Action item. Below are the records; repeat them in full, exactly.

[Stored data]

========================================================================

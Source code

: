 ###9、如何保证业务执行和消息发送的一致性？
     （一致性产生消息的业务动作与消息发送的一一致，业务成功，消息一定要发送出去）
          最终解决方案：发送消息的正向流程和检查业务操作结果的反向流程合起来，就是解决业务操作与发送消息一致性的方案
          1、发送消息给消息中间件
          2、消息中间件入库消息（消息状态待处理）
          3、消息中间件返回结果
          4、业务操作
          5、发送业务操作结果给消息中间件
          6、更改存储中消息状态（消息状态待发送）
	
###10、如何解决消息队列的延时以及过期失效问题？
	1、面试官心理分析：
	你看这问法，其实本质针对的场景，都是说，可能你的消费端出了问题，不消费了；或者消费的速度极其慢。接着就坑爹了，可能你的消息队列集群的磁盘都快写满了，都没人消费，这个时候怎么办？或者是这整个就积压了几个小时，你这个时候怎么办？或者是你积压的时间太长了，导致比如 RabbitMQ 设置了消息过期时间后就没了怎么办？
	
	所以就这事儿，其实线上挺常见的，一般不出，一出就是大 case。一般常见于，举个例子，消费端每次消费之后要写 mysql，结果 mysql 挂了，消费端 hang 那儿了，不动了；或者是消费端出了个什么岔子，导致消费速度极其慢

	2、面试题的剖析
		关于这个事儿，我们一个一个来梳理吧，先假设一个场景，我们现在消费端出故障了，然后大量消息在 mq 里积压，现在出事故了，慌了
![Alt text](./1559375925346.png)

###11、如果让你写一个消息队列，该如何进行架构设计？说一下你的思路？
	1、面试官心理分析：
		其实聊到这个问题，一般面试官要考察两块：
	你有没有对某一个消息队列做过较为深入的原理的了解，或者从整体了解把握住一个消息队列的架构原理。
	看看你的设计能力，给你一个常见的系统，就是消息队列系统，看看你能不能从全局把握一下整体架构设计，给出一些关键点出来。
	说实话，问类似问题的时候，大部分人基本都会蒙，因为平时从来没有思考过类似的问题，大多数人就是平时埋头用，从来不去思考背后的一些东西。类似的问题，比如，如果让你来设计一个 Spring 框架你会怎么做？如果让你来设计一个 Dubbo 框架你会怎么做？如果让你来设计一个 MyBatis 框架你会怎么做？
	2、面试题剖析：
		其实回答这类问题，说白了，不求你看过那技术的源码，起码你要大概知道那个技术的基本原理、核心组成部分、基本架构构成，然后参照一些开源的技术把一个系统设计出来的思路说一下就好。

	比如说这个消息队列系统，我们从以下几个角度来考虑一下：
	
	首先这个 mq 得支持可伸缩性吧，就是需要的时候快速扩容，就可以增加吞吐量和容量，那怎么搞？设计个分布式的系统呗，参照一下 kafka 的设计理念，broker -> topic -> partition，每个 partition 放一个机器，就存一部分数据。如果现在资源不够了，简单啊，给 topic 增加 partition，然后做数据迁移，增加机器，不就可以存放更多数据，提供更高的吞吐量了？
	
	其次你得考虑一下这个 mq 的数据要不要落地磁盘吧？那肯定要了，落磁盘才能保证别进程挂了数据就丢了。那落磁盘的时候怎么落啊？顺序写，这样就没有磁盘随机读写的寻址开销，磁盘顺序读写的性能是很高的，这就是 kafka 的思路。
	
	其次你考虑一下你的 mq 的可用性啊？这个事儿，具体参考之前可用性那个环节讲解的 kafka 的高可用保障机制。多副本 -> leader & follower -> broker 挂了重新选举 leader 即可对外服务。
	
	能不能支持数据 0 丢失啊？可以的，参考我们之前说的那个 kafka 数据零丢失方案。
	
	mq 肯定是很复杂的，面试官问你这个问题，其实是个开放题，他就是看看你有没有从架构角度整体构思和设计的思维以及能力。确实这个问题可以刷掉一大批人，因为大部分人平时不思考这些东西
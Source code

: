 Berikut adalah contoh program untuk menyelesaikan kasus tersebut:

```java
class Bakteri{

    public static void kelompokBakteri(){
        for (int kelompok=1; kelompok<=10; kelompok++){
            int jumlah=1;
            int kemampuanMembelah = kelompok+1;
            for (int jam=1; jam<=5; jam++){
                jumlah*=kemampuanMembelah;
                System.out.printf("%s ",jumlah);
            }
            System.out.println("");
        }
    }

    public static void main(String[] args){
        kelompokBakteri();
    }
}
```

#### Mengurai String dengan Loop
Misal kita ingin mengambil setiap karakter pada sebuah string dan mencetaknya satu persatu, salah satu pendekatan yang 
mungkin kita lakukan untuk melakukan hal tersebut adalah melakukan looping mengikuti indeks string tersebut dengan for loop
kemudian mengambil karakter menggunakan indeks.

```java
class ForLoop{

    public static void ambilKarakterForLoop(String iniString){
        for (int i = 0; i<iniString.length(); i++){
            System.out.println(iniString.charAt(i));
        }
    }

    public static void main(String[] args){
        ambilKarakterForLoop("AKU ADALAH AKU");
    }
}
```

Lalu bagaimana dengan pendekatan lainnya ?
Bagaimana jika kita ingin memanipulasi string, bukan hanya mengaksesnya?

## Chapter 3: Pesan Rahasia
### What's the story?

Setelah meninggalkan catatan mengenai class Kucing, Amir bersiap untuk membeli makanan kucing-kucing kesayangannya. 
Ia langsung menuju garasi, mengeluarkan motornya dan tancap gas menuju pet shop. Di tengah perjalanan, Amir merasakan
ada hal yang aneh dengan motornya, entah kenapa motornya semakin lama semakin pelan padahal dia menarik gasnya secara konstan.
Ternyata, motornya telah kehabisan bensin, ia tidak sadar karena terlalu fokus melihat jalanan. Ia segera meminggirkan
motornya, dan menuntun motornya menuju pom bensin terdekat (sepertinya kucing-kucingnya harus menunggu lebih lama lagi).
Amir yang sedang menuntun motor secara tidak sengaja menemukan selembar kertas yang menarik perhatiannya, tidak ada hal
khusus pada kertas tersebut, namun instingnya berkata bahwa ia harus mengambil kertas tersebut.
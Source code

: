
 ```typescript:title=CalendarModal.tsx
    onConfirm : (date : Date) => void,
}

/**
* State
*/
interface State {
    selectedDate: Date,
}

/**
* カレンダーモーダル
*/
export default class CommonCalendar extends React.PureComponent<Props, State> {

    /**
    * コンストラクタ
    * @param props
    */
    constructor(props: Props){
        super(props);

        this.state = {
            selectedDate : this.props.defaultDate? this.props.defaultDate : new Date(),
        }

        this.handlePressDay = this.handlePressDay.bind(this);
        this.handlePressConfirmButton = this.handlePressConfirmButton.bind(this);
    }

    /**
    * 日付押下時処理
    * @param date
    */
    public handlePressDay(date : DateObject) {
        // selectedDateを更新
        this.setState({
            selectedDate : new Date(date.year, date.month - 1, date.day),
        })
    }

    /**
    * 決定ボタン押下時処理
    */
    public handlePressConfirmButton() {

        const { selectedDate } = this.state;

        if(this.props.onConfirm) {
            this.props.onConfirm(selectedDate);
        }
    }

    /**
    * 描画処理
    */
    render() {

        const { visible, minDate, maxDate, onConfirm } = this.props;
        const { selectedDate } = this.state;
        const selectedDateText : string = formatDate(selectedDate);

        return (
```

========================================================================

Result.
Source code

: ###9、如何保证业务执行和消息发送的一致性？
     （一致性产生消息的业务动作与消息发送的一一致，业务成功，消息一定要发送出去）
          最终解决方案：发送消息的正向流程和检查业务操作结果的反向流程合起来，就是解决业务操作与发送消息一致性的方案
          1、发送消息给消息中间件
          2、消息中间件入库消息（消息状态待处理）
          3、消息中间件返回结果
          4、业务操作
          5、发送业务操作结果给消息中间件
          6、更改存储中消息状态（消息状态待发送）
	
###10、如何解决消息队列的延时以及过期失效问题？
	1、面试官心理分析：
	你看这问法，其实本质针对的场景，都是说，可能你的消费端出了问题，不消费了；或者消费的速度极其慢。接着就坑爹了，可能你的消息队列集群的磁盘都快写满了，都没人消费，这个时候怎么办？或者是这整个就积压了几个小时，你这个时候怎么办？或者是你积压的时间太长了，导致比如 RabbitMQ 设置了消息过期时间后就没了怎么办？
	
	所以就这事儿，其实线上挺常见的，一般不出，一出就是大 case。一般常见于，举个例子，消费端每次消费之后要写 mysql，结果 mysql 挂了，消费端 hang 那儿了，不动了；或者是消费端出了个什么岔子，导致消费速度极其慢

	2、面试题的剖析
		关于这个事儿，我们一个一个来梳理吧，先假设一个场景，我们现在消费端出故障了，然后大量消息在 mq 里积压，现在出事故了，慌了
![Alt text](./1559375925346.png)

###11、如果让你写一个消息队列，该如何进行架构设计？说一下你的思路？
	1、面试官心理分析：
		其实聊到这个问题，一般面试官要考察两块：
	你有没有对某一个消息队列做过较为深入的原理的了解，或者从整体了解把握住一个消息队列的架构原理。
	看看你的设计能力，给你一个常见的系统，就是消息队列系统，看看你能不能从全局把握一下整体架构设计，给出一些关键点出来。
	说实话，问类似问题的时候，大部分人基本都会蒙，因为平时从来没有思考过类似的问题，大多数人就是平时埋头用，从来不去思考背后的一些东西。类似的问题，比如，如果让你来设计一个 Spring 框架你会怎么做？如果让你来设计一个 Dubbo 框架你会怎么做？如果让你来设计一个 MyBatis 框架你会怎么做？
	2、面试题剖析：
		其实回答这类问题，说白了，不求你看过那技术的源码，起码你要大概知道那个技术的基本原理、核心组成部分、基本架构构成，然后参照一些开源的技术把一个系统设计出来的思路说一下就好。

	比如说这个消息队列系统，我们从以下几个角度来考虑一下：
	
	首先这个 mq 得支持可伸缩性吧，就是需要的时候快速扩容，就可以增加吞吐量和容量，那怎么搞？设计个分布式的系统呗，参照一下 kafka 的设计理念，broker -> topic -> partition，每个 partition 放一个机器，就存一部分数据。如果现在资源不够了，简单啊，给 topic 增加 partition，然后做数据迁移，增加机器，不就可以存放更多数据，提供更高的吞吐量了？
	
	其次你得考虑一下这个 mq 的数据要不要落地磁盘吧？那肯定要了，落磁盘才能保证别进程挂了数据就丢了。那落磁盘的时候怎么落啊？顺序写，这样就没有磁盘随机读写的寻址开销，磁盘顺序读写的性能是很高的，这就是 kafka 的思路。
	
	其次你考虑一下你的 mq 的可用性啊？这个事儿，具体参考之前可用性那个环节讲解的 kafka 的高可用保障机制。多副本 -> leader & follower -> broker 挂了重新选举 leader 即可对外服务。
	
	能不能支持数据 0 丢失啊？可以的，参考我们之前说的那个 kafka 数据零丢失方案。
	
	mq 肯定是很复杂的，面试官问你这个问题，其实是个开放题，他就是看看你有没有从架构角度整体构思和设计的思维以及能力。确实这个问题可以刷掉一大批人，因为大部分人平时不思考这些东西
Source code

: Berikut adalah contoh program untuk menyelesaikan kasus tersebut:

```java
class Bakteri{

    public static void kelompokBakteri(){
        for (int kelompok=1; kelompok<=10; kelompok++){
            int jumlah=1;
            int kemampuanMembelah = kelompok+1;
            for (int jam=1; jam<=5; jam++){
                jumlah*=kemampuanMembelah;
                System.out.printf("%s ",jumlah);
            }
            System.out.println("");
        }
    }

    public static void main(String[] args){
        kelompokBakteri();
    }
}
```

#### Mengurai String dengan Loop
Misal kita ingin mengambil setiap karakter pada sebuah string dan mencetaknya satu persatu, salah satu pendekatan yang 
mungkin kita lakukan untuk melakukan hal tersebut adalah melakukan looping mengikuti indeks string tersebut dengan for loop
kemudian mengambil karakter menggunakan indeks.

```java
class ForLoop{

    public static void ambilKarakterForLoop(String iniString){
        for (int i = 0; i<iniString.length(); i++){
            System.out.println(iniString.charAt(i));
        }
    }

    public static void main(String[] args){
        ambilKarakterForLoop("AKU ADALAH AKU");
    }
}
```

Lalu bagaimana dengan pendekatan lainnya ?
Bagaimana jika kita ingin memanipulasi string, bukan hanya mengaksesnya?

## Chapter 3: Pesan Rahasia
### What's the story?

Setelah meninggalkan catatan mengenai class Kucing, Amir bersiap untuk membeli makanan kucing-kucing kesayangannya. 
Ia langsung menuju garasi, mengeluarkan motornya dan tancap gas menuju pet shop. Di tengah perjalanan, Amir merasakan
ada hal yang aneh dengan motornya, entah kenapa motornya semakin lama semakin pelan padahal dia menarik gasnya secara konstan.
Ternyata, motornya telah kehabisan bensin, ia tidak sadar karena terlalu fokus melihat jalanan. Ia segera meminggirkan
motornya, dan menuntun motornya menuju pom bensin terdekat (sepertinya kucing-kucingnya harus menunggu lebih lama lagi).
Amir yang sedang menuntun motor secara tidak sengaja menemukan selembar kertas yang menarik perhatiannya, tidak ada hal
khusus pada kertas tersebut, namun instingnya berkata bahwa ia harus mengambil kertas tersebut.
Source code

:
 ```typescript:title=CalendarModal.tsx
    onConfirm : (date : Date) => void,
}

/**
* State
*/
interface State {
    selectedDate: Date,
}

/**
* カレンダーモーダル
*/
export default class CommonCalendar extends React.PureComponent<Props, State> {

    /**
    * コンストラクタ
    * @param props
    */
    constructor(props: Props){
        super(props);

        this.state = {
            selectedDate : this.props.defaultDate? this.props.defaultDate : new Date(),
        }

        this.handlePressDay = this.handlePressDay.bind(this);
        this.handlePressConfirmButton = this.handlePressConfirmButton.bind(this);
    }

    /**
    * 日付押下時処理
    * @param date
    */
    public handlePressDay(date : DateObject) {
        // selectedDateを更新
        this.setState({
            selectedDate : new Date(date.year, date.month - 1, date.day),
        })
    }

    /**
    * 決定ボタン押下時処理
    */
    public handlePressConfirmButton() {

        const { selectedDate } = this.state;

        if(this.props.onConfirm) {
            this.props.onConfirm(selectedDate);
        }
    }

    /**
    * 描画処理
    */
    render() {

        const { visible, minDate, maxDate, onConfirm } = this.props;
        const { selectedDate } = this.state;
        const selectedDateText : string = formatDate(selectedDate);

        return (
```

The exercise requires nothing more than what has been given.